What you need to do: Exactly the lines below from the one with "By keeping constants" up to and including the one with "x is zero */" make up the answer, with nothing else added.

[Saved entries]
#####

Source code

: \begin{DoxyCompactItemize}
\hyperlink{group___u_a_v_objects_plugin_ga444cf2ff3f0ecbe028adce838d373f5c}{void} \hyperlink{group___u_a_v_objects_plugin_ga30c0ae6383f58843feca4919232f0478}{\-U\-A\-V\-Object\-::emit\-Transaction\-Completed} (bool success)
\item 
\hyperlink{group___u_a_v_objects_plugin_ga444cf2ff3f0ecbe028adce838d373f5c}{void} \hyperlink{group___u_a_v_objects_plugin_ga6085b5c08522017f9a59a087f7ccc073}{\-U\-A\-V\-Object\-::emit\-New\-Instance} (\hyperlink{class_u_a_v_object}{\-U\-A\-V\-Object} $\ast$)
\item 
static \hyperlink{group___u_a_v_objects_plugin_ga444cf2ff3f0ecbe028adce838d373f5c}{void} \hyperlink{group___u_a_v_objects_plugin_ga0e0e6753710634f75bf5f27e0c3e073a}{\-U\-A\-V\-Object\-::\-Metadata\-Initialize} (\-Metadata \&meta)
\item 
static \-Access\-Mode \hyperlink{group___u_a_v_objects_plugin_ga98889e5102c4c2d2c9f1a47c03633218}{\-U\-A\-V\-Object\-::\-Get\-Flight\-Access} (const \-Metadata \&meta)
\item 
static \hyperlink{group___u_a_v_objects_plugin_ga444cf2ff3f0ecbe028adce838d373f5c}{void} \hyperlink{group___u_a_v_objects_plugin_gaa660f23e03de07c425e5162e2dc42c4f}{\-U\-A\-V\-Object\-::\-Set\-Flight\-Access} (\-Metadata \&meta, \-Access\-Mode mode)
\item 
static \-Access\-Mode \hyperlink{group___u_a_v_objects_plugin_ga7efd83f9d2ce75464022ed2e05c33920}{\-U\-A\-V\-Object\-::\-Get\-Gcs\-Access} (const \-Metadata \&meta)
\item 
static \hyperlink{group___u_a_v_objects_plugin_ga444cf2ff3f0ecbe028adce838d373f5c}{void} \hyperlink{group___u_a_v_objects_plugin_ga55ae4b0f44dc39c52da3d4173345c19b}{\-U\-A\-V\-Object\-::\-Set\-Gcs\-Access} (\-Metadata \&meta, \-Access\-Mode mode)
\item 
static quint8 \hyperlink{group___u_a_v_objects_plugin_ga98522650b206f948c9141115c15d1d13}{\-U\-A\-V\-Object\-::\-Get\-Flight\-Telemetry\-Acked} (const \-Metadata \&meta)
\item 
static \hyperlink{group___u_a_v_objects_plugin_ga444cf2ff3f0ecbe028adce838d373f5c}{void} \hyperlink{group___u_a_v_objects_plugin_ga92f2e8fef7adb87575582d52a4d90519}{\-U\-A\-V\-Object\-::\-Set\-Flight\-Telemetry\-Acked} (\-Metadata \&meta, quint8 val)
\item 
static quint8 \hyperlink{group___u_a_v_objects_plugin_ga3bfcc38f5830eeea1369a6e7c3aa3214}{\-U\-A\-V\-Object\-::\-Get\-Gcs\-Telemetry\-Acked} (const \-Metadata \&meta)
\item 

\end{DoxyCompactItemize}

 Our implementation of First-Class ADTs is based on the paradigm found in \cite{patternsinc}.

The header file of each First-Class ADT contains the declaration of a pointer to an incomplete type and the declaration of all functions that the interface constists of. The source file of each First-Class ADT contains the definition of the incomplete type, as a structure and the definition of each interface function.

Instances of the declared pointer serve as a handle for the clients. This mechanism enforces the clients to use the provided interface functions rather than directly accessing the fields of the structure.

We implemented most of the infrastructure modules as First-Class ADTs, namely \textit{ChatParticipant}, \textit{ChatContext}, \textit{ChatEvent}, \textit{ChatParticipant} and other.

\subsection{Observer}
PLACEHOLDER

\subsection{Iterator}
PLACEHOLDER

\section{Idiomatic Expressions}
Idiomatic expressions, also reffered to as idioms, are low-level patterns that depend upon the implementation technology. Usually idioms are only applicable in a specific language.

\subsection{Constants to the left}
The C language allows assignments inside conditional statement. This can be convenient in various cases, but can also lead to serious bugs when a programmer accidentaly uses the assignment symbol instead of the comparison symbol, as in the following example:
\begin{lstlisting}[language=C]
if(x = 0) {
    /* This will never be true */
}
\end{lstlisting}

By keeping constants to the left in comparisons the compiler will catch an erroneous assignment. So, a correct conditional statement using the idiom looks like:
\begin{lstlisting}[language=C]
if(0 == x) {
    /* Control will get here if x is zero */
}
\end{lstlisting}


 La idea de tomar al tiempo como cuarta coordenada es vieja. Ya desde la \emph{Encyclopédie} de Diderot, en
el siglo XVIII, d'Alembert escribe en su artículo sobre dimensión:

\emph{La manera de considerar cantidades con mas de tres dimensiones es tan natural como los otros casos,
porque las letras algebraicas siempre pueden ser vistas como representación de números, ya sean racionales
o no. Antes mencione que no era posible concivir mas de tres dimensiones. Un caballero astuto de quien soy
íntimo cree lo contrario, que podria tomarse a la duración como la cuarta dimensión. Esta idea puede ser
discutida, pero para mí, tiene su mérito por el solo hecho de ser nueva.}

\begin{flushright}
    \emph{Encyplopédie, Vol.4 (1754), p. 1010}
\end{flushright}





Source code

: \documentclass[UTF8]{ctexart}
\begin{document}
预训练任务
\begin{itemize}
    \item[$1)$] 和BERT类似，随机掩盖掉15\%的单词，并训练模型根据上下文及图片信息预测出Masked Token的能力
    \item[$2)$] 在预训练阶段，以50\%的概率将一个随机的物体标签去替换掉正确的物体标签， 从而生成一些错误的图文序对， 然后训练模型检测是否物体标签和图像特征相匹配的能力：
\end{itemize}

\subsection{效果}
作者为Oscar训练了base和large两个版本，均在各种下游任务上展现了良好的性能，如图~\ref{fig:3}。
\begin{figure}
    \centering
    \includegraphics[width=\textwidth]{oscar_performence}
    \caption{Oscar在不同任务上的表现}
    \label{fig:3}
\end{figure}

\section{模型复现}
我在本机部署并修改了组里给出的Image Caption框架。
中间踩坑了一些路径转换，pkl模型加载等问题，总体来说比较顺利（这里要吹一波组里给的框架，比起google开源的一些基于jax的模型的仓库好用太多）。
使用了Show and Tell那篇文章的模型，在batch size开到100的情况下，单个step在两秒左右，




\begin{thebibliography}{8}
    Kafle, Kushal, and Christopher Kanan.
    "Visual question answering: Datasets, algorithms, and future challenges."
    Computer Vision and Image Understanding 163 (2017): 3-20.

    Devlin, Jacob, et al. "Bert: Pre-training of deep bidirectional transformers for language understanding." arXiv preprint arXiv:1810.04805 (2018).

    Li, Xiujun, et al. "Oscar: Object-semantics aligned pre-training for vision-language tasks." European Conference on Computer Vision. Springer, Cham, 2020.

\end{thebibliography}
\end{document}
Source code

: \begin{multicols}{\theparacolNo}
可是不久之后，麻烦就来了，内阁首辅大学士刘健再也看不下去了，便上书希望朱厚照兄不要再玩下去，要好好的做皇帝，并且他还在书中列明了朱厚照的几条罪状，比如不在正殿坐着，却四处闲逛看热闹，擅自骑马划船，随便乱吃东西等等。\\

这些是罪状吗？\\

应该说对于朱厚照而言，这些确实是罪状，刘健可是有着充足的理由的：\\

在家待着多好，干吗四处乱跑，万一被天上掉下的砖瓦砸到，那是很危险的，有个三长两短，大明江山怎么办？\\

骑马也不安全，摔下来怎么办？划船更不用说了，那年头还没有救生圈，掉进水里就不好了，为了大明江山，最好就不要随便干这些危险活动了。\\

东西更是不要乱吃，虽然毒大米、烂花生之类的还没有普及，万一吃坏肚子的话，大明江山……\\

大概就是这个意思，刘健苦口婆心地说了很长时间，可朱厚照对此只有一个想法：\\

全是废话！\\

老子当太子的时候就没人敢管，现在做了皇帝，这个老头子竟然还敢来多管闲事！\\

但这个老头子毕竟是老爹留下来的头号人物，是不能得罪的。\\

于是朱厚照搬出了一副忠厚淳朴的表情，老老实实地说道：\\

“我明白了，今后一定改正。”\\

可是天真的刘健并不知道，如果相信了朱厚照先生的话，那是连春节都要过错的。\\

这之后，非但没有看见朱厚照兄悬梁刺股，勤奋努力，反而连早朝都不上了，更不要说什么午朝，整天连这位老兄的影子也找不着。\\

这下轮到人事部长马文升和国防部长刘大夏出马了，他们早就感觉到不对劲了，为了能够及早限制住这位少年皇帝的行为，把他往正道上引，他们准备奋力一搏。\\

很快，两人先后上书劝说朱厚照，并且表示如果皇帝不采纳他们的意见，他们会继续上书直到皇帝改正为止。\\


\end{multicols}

#####

Response to this exercise:
By keeping constants to the left in comparisons the compiler will catch an erroneous assignment. So, a correct conditional statement using the idiom looks like:
\begin{lstlisting}[language=C]
if(0 == x) {
    /* Control will get here if x is zero */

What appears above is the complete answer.